**TASK STATEMENT**
An exact copy of all the data is the expected answer.

(Records drawn from a dataset)
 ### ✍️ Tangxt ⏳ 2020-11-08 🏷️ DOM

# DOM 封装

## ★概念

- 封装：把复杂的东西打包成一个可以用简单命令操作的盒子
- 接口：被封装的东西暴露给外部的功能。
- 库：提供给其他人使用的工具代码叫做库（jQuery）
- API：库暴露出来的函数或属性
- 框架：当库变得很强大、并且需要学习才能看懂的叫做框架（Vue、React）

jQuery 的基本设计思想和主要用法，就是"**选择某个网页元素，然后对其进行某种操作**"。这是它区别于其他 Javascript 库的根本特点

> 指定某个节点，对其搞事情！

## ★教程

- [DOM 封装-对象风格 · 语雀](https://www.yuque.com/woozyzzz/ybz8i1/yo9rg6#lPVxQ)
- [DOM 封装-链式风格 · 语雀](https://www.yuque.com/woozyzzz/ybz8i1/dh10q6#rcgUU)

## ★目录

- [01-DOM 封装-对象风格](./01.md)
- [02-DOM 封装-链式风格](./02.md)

**EXERCISE SOLUTION**
 ### ✍️ Tangxt ⏳ 2020-11-08 🏷️ DOM

# DOM 封装

## ★概念

- 封装：把复杂的东西打包成一个可以用简单命令操作的盒子
- 接口：被封装的东西暴露给外部的功能。
- 库：提供给其他人使用的工具代码叫做库（jQuery）
- API：库暴露出来的函数或属性
- 框架：当库变得很强大、并且需要学习才能看懂的叫做框架（Vue、React）

jQuery 的基本设计思想和主要用法，就是"**选择某个网页元素，然后对其进行某种操作**"。这是它区别于其他 Javascript 库的根本特点

> 指定某个节点，对其搞事情！

## ★教程

- [DOM 封装-对象风格 · 语雀](https://www.yuque.com/woozyzzz/ybz8i1/yo9rg6#lPVxQ)
- [DOM 封装-链式风格 · 语雀](https://www.yuque.com/woozyzzz/ybz8i1/dh10q6#rcgUU)

## ★目录

- [01-DOM 封装-对象风格](./01.md)
- [02-DOM 封装-链式风格](./02.md)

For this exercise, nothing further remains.